To: Tunica Albuginea who wrote (4475)7/20/1998 12:20:00 AM
From: Nemer  Respond to of 9523
 
TA ----

Now that post, I enjoyed reading from you.

Nicely done.

Keep up the posting with that type of comment and I'll be the first to welcome you........
and I still agree with you on a "potential" undiscovered surfacing with regards the ocular reaction as being a long term unrealized problem.
Not that it has altered my position of being long PFE , I purchased some more Friday at market close at 115.625.

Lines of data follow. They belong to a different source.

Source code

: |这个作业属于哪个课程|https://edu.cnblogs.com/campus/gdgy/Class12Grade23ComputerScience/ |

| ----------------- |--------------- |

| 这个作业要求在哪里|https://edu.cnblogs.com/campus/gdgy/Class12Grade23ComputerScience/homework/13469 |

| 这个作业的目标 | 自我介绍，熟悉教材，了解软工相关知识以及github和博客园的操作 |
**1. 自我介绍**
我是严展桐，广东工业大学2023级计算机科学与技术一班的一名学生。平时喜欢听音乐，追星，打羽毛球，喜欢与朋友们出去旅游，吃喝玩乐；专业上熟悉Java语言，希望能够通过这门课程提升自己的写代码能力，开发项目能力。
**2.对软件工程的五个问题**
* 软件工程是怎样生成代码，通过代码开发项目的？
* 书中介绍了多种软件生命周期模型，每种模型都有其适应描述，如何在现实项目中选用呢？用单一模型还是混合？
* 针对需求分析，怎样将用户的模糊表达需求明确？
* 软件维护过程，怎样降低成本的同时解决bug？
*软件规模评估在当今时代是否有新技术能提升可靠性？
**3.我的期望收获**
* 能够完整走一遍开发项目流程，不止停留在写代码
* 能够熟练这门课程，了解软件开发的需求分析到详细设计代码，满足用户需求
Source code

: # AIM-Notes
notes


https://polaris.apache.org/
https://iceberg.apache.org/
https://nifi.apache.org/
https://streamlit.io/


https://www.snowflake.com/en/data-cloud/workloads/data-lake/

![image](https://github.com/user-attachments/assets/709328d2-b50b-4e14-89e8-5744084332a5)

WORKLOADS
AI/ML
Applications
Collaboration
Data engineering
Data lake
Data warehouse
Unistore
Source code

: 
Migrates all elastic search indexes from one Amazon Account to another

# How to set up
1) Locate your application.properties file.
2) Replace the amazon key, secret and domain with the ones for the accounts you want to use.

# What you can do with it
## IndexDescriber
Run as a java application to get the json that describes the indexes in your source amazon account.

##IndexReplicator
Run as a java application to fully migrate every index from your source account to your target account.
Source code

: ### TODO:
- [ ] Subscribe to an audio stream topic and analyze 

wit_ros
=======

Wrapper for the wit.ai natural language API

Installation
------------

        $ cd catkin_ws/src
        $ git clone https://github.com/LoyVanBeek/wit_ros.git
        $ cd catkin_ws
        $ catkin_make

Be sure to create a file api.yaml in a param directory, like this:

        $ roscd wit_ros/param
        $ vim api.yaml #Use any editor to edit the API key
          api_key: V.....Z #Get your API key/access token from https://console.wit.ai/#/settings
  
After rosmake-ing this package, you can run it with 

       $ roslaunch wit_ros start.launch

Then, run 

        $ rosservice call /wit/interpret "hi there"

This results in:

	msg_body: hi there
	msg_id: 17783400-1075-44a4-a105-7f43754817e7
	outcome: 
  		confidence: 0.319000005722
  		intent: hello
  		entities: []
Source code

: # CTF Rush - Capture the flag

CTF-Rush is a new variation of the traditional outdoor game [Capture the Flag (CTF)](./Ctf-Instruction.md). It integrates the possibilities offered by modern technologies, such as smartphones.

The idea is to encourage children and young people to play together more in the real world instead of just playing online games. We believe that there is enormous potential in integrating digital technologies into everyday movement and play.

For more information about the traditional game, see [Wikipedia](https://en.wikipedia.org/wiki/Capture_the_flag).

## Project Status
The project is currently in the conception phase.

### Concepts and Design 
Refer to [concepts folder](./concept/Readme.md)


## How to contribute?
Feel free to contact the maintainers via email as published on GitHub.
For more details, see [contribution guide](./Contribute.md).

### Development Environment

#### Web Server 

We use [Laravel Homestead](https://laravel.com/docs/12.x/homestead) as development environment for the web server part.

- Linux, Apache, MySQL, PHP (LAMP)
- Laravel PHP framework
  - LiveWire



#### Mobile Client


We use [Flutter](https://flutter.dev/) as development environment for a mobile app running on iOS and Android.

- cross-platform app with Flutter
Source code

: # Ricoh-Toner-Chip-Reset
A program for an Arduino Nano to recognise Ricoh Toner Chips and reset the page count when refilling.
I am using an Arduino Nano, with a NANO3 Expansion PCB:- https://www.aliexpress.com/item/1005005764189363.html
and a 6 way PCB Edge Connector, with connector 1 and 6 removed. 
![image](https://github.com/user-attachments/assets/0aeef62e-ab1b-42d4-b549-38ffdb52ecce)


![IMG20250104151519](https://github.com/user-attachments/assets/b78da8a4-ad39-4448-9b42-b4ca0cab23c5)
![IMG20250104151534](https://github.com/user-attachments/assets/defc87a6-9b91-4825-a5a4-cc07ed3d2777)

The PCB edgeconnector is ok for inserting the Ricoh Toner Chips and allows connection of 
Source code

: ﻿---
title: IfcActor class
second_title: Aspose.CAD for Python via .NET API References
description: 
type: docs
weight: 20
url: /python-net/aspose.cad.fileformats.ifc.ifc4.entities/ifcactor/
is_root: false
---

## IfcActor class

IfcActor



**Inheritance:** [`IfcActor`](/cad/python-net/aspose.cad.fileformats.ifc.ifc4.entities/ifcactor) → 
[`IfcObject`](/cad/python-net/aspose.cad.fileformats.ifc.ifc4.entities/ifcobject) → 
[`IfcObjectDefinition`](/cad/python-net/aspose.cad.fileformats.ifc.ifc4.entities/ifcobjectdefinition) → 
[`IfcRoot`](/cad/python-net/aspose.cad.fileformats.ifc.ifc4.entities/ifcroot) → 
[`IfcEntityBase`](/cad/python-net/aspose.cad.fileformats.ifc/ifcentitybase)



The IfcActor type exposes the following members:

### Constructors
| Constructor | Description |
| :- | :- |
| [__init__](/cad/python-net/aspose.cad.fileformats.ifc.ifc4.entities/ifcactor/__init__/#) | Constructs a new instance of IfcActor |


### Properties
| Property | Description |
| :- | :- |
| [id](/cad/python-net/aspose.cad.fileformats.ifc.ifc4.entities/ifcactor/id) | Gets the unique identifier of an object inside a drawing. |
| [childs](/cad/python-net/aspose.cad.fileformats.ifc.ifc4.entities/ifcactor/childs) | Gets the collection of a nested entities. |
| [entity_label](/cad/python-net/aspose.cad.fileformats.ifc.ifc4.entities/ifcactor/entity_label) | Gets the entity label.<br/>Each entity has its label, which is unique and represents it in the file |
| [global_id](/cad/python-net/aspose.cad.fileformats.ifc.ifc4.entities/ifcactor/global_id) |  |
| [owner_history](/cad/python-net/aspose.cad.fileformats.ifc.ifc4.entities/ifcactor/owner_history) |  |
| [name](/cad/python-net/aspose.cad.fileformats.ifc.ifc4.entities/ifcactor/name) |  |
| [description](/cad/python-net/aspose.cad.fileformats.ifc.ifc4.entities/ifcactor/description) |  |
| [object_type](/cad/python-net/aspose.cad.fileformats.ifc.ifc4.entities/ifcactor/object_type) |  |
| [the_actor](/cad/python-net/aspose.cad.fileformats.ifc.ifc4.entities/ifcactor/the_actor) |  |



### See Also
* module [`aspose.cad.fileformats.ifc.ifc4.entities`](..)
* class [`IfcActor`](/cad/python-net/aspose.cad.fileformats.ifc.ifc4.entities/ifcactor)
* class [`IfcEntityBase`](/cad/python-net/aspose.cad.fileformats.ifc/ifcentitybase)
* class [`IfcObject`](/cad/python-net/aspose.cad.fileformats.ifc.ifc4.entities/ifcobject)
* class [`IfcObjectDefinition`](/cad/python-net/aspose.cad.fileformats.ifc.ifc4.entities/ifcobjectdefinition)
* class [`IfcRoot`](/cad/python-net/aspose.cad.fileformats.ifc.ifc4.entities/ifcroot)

I feel technically that overhead resistance at around the 120 level will be overcome in the next 2 weeks and should it break 122 for several days and stay there for a few more, then 140 is the next target.

Regards ---- Nemer



To: Tunica Albuginea who wrote (4475)7/20/1998 9:06:00 AM
From: Poet  Read Replies (1) | Respond to of 9523
 
Tunica, your lack of knowledge about psychiatry and psychology has led you to make a number of incorrect statements in your post.

On the effectiveness of Prozac in the treatment of disorders other than Major Depression:
Prozac has been used for years as one of the few effective pharmaceutical treatments for OCD and anorexia.

On the statement that therapy is time-consuming but more effective than Prozac:
You have obviously not read the literature on this topic in a long time. Conventional "talk therapy" , when it does work, is systematically paired with the use of pharmaceutical therapy these days. They work synergistically, when talk therapy works at all. And there are types of depression for which talk therapy has not been found effective.

Psychologists are NOT having a fit over the discovery of the synergistic pairing of pharmaceutical and talk therapy. We want to minister effectively to our patients and are doing so by working in concert with psychiatrists. BTW, Tunica, any psychiatrist worth his or her salt does NOT "prescribe Prozac and off you go."

On your statement "Typically these patients committing suicide have nothing to be depressed about.":
If you believe this, you have no understanding of the neurophysiology of depression. Shame on you for making such false and potentially dangerous comments in this public forum!!